__Task to complete__
Every line of the material below that holds the string "occlusion" should be copied.
*** Opening Dataset excerpts ***
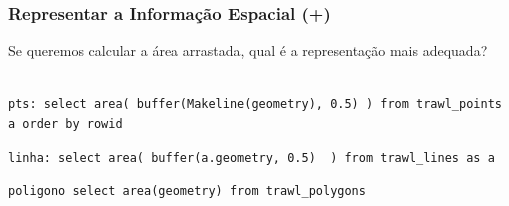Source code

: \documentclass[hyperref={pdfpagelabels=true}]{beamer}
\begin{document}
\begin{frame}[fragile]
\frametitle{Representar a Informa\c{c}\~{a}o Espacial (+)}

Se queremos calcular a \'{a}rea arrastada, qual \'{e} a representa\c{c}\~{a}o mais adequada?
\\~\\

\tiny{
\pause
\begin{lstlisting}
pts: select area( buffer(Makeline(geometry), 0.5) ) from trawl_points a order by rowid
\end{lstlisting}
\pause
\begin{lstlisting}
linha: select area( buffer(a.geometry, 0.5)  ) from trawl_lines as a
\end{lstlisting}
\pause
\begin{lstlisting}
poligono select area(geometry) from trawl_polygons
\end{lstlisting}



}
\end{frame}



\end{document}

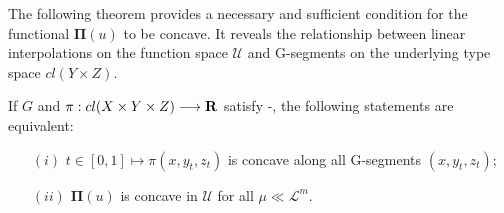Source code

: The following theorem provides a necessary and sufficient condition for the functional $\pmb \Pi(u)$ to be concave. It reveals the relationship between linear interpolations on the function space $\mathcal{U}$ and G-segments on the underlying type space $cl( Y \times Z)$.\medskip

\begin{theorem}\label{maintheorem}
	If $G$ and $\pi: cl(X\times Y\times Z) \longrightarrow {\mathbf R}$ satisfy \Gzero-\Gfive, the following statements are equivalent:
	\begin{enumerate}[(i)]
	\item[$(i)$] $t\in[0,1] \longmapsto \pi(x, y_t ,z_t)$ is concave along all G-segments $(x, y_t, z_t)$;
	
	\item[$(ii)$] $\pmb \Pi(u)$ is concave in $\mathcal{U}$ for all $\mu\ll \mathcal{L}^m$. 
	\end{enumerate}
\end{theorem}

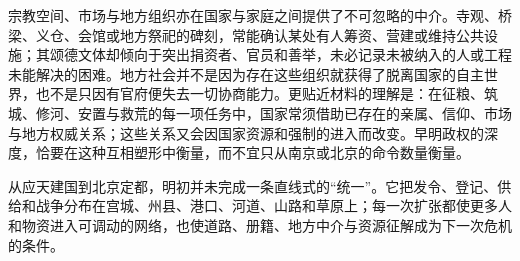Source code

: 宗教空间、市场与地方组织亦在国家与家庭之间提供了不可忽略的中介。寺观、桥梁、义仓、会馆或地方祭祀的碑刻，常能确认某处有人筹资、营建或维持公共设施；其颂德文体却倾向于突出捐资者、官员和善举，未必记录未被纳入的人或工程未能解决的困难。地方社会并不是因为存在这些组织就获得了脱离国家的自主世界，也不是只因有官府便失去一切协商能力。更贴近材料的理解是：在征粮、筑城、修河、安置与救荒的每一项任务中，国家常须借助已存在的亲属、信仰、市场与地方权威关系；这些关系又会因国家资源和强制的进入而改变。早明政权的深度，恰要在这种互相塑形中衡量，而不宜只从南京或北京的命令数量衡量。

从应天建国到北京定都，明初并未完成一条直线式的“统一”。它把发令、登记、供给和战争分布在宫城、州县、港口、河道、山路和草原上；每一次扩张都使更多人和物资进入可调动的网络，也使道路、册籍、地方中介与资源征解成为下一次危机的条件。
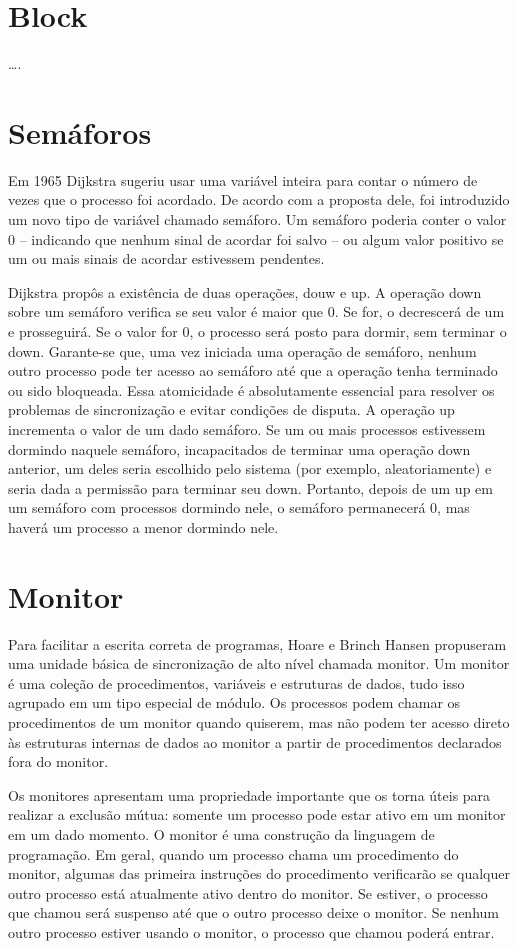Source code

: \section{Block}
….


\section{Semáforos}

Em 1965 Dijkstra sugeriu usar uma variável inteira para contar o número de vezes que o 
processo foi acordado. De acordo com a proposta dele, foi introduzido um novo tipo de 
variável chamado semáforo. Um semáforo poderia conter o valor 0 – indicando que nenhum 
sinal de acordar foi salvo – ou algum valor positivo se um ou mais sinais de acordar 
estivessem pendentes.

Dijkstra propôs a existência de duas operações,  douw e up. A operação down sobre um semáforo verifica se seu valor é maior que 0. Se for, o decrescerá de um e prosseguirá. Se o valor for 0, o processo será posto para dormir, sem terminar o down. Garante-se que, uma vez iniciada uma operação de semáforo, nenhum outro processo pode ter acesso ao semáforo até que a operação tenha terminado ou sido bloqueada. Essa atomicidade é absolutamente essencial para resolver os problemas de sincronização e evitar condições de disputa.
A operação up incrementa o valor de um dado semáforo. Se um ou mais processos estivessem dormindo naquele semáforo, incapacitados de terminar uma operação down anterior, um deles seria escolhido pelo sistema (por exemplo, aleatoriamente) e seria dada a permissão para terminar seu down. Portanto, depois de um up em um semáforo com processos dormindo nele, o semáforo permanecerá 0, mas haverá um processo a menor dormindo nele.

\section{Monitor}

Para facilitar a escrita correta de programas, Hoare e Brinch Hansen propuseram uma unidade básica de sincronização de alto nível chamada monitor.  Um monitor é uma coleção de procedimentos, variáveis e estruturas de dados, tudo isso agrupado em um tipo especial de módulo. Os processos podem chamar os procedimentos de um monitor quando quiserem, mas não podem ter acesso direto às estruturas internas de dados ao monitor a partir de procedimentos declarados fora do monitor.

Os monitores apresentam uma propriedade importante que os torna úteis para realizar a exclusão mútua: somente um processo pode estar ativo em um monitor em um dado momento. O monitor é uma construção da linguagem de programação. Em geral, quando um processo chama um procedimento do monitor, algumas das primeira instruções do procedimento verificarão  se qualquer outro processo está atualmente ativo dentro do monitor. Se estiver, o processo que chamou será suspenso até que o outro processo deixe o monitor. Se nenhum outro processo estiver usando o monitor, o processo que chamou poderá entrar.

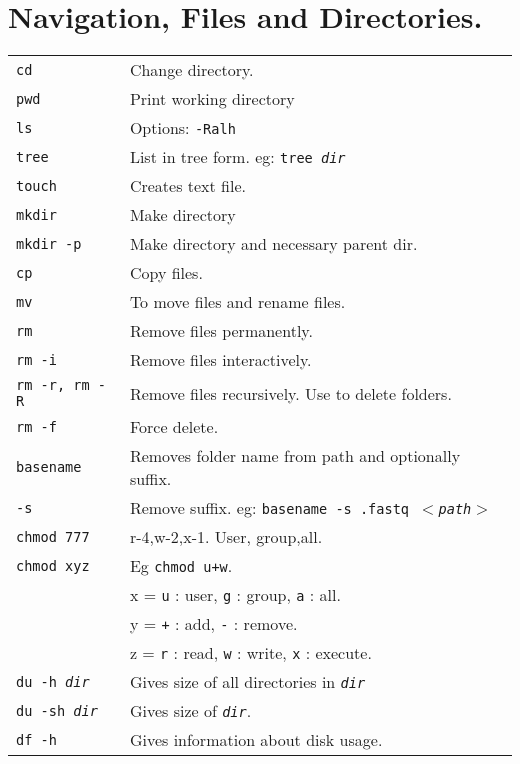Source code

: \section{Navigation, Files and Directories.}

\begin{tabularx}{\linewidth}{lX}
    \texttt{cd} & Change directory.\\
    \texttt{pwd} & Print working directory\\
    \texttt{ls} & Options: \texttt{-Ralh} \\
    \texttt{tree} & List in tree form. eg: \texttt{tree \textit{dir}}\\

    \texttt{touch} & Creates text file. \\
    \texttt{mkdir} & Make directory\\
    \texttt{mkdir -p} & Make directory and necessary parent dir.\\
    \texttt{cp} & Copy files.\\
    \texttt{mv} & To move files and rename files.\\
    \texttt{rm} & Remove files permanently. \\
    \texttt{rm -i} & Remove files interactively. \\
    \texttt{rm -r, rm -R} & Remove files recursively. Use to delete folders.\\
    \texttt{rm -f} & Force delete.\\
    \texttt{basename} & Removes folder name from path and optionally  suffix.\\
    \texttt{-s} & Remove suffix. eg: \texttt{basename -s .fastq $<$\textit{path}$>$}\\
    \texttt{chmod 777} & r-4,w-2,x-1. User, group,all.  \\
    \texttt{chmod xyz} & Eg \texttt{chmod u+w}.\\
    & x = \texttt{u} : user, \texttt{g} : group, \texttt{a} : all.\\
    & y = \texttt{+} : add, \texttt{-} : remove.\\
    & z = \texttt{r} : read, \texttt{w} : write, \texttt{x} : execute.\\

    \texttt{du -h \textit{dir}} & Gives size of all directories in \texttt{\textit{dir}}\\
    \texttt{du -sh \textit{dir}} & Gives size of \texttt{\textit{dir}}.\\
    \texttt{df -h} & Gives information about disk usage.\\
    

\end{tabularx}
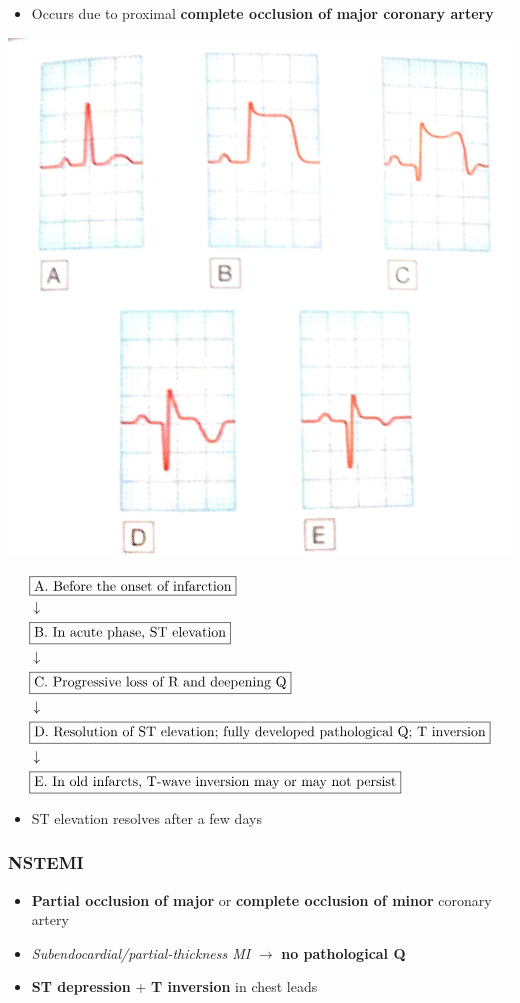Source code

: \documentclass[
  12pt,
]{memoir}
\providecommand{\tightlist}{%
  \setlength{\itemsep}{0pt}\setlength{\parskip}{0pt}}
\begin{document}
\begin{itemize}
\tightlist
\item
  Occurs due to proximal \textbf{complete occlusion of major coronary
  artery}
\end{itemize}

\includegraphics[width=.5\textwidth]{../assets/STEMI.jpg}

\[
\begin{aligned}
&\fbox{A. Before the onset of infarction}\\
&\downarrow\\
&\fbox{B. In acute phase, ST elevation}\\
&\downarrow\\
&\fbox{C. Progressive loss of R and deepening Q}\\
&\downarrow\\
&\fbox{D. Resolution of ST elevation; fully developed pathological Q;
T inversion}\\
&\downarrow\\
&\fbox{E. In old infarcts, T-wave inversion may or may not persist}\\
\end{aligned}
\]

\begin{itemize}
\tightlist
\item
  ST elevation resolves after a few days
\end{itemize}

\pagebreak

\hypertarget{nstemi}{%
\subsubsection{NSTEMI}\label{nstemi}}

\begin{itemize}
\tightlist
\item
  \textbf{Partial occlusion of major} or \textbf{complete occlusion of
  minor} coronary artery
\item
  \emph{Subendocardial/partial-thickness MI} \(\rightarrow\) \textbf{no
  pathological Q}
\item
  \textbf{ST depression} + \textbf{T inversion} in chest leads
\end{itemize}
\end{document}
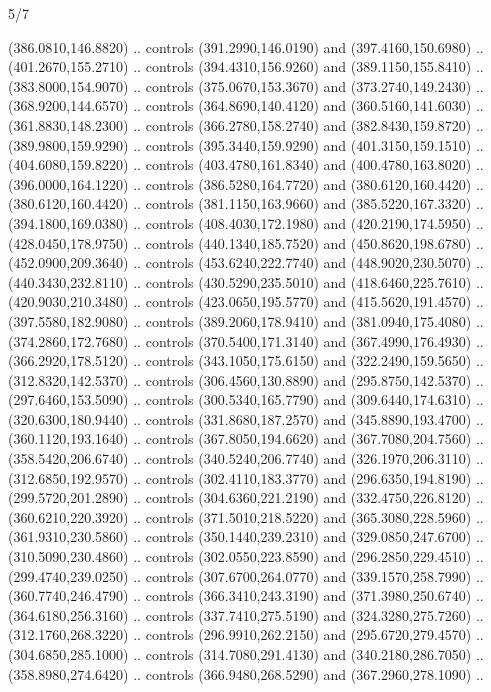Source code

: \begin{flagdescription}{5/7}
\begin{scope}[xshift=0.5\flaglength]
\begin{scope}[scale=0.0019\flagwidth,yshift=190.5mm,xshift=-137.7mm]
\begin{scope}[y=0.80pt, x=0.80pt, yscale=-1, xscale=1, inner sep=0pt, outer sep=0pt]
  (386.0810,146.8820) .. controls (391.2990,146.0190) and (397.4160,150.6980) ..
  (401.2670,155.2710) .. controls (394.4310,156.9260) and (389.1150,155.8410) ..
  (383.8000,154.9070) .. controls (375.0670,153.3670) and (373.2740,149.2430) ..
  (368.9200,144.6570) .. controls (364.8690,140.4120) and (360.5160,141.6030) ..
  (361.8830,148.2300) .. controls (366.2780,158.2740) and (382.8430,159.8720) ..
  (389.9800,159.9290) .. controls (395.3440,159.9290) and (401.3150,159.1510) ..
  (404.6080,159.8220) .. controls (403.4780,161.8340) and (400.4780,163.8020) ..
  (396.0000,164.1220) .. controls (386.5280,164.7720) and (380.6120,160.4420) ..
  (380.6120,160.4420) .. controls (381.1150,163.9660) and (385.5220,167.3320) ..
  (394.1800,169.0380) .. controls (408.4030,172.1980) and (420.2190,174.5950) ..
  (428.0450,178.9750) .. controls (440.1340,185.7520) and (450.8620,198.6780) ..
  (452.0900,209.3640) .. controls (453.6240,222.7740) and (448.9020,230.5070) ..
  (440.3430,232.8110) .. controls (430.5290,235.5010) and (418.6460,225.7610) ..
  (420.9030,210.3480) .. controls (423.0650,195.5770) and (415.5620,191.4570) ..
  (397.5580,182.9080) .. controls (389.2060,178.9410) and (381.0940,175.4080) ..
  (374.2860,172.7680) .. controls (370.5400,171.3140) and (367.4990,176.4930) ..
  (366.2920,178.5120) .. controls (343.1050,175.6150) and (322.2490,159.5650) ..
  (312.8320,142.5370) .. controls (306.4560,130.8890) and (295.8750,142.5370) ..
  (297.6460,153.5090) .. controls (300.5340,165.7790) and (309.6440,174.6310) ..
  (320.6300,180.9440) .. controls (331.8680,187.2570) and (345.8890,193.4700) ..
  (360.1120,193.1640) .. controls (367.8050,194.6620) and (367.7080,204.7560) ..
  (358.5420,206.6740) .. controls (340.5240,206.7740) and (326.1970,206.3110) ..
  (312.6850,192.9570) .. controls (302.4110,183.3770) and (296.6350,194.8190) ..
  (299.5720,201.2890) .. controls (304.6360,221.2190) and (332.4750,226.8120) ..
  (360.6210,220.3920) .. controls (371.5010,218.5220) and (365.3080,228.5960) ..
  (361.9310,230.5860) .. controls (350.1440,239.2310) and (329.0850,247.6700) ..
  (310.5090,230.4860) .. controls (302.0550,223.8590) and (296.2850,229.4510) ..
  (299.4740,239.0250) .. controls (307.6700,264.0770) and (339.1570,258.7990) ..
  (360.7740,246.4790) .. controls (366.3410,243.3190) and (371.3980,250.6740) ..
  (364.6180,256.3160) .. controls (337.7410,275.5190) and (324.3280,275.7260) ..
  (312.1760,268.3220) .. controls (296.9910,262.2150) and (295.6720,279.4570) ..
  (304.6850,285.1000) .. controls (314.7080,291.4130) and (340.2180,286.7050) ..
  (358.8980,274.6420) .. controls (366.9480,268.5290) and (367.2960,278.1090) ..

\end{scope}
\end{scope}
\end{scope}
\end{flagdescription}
*** Closing Dataset excerpts ***
__Answer to this problem__
  Occurs due to proximal \textbf{complete occlusion of major coronary
  \textbf{Partial occlusion of major} or \textbf{complete occlusion of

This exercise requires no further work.